It is easy to categorize Hate List as a book about school shooting, but as the author mentions in the author's note, the book really is more about Valerie. It is about a girl that is faced with a situation not many of us can relate with, fortunately. A girl that is trying to figure herself out in an environment that is hostile towards her - the school, and more importantly, her family. While her mother keeps close tabs on her, not because she is worried that something will happen to her, but mostly because she is worried that Valerie will hurt someone else, her father is distant and blames Valerie for what has happened. The family that was broken already before the shooting took place was forcefully put back together and the strains of the fighting have a role in Valerie's recovery.

What I liked about Brown's characterization of Nick is the fact that she does not directly make him a villain. Yes, what Nick did was horrible and something so wrong that you cannot really describe it with words. Yet, at the same time Brown shows a more human side to Nick - a boy that loves Shakespeare and just tries to go on in an environment in which he is constantly bullied and diminished. The way Brown describes the feelings Valerie has for Nick is done with honesty and bravery - how can Valerie go on when she is mourning for her boyfriend, the guy she loved? And what is she supposed to feel when she knows that the one she loved was also the one who caused so much terror.

Hate List consists of narrative focusing on the "present day" (Valerie's return to school), newspaper articles that focus on the shooting from the point of view of the media and from flashbacks to the events of the shooting and the relationship of Valerie and Nick before the shooting. I found the newspaper sections interesting because they really bring into the focus media's role in such situations and how often what is happening within the community isn't the same as what the newspapers are reporting. 

Brown writes well and Hate List definitely made me want to go and pick up more of her novels. In Hate List Brown creates a good balance between focusing on the shooting and focusing on the life after. Valerie is at the center of everything, and as you read on, you get to know her more and more. The consequences of bullying are seen in Hate List in very extreme light, which really works as an eyeopener. Is Nick a villain or a victim? That is a judgement we all have to make on our own.

For those interested to read/learn more about school shootings, I want to recommend Michael Moore's documentary Bowling for Columbine and Dave Cullen's harrowing Columbine (my 5 star review for Columbine can be found from here). 


  1. Isn't it funny what will keep us from reading a book? I was always drawn to the synopsis of Hate List, but I don't think that I ever added it to my TBR officially. It is good to know that there are other possibly better alternatives on the subject. Off to check out your review for Columbine.

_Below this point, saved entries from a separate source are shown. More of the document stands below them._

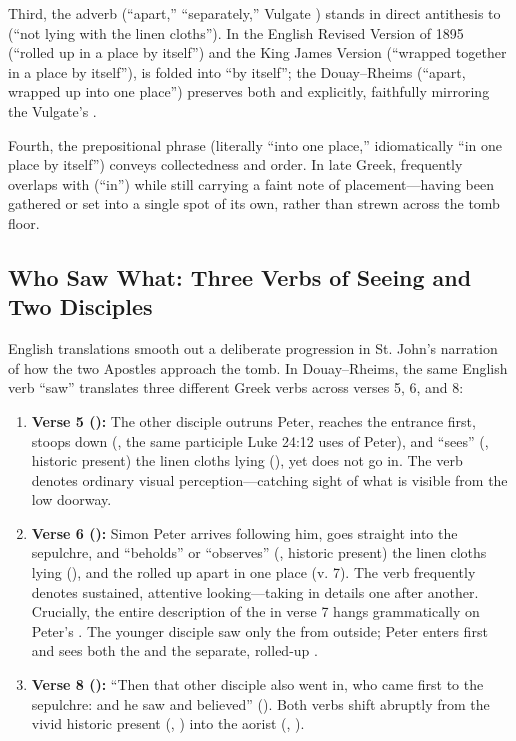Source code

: Third, the adverb  (``apart,'' ``separately,'' Vulgate ) stands in direct antithesis to  (``not lying with the linen cloths''). In the English Revised Version of 1895 (``rolled up in a place by itself'') and the King James Version (``wrapped together in a place by itself''),  is folded into ``by itself''; the Douay--Rheims (``apart, wrapped up into one place'') preserves both  and  explicitly, faithfully mirroring the Vulgate's .

Fourth, the prepositional phrase  (literally ``into one place,'' idiomatically ``in one place by itself'') conveys collectedness and order. In late Greek,  frequently overlaps with  (``in'') while still carrying a faint note of placement---having been gathered or set into a single spot of its own, rather than strewn across the tomb floor.

\subsection{Who Saw What: Three Verbs of Seeing and Two Disciples}

English translations smooth out a deliberate progression in St. John's narration of how the two Apostles approach the tomb. In Douay--Rheims, the same English verb ``saw'' translates three different Greek verbs across verses 5, 6, and 8:

\begin{enumerate}
\item \textbf{Verse 5 ():} The other disciple outruns Peter, reaches the entrance first, stoops down (, the same participle Luke 24:12 uses of Peter), and ``sees'' (, historic present) the linen cloths lying (), yet does not go in. The verb  denotes ordinary visual perception---catching sight of what is visible from the low doorway.
\item \textbf{Verse 6 ():} Simon Peter arrives following him, goes straight into the sepulchre, and ``beholds'' or ``observes'' (, historic present) the linen cloths lying (), and the  rolled up apart in one place (v. 7). The verb  frequently denotes sustained, attentive looking---taking in details one after another. Crucially, the entire description of the  in verse 7 hangs grammatically on Peter's . The younger disciple saw only the  from outside; Peter enters first and sees both the  and the separate, rolled-up .
\item \textbf{Verse 8 ():} ``Then that other disciple also went in, who came first to the sepulchre: and he saw and believed'' (). Both verbs shift abruptly from the vivid historic present (, ) into the aorist (, ).
\end{enumerate}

    1. I am kind of ashamed to say how much that Nickelback quotation prejudiced me. My hatred for that band kind of made me question the whole book - could I like a book that starts with a quotation that I just despise. I am happy I got over that though, because the book itself was very good.
      Columbine is a very fact-packed, detailed analysis of the actual shooting - definitely better as a book than this one, but if you are not a big fan of non-fiction, then maybe not for you.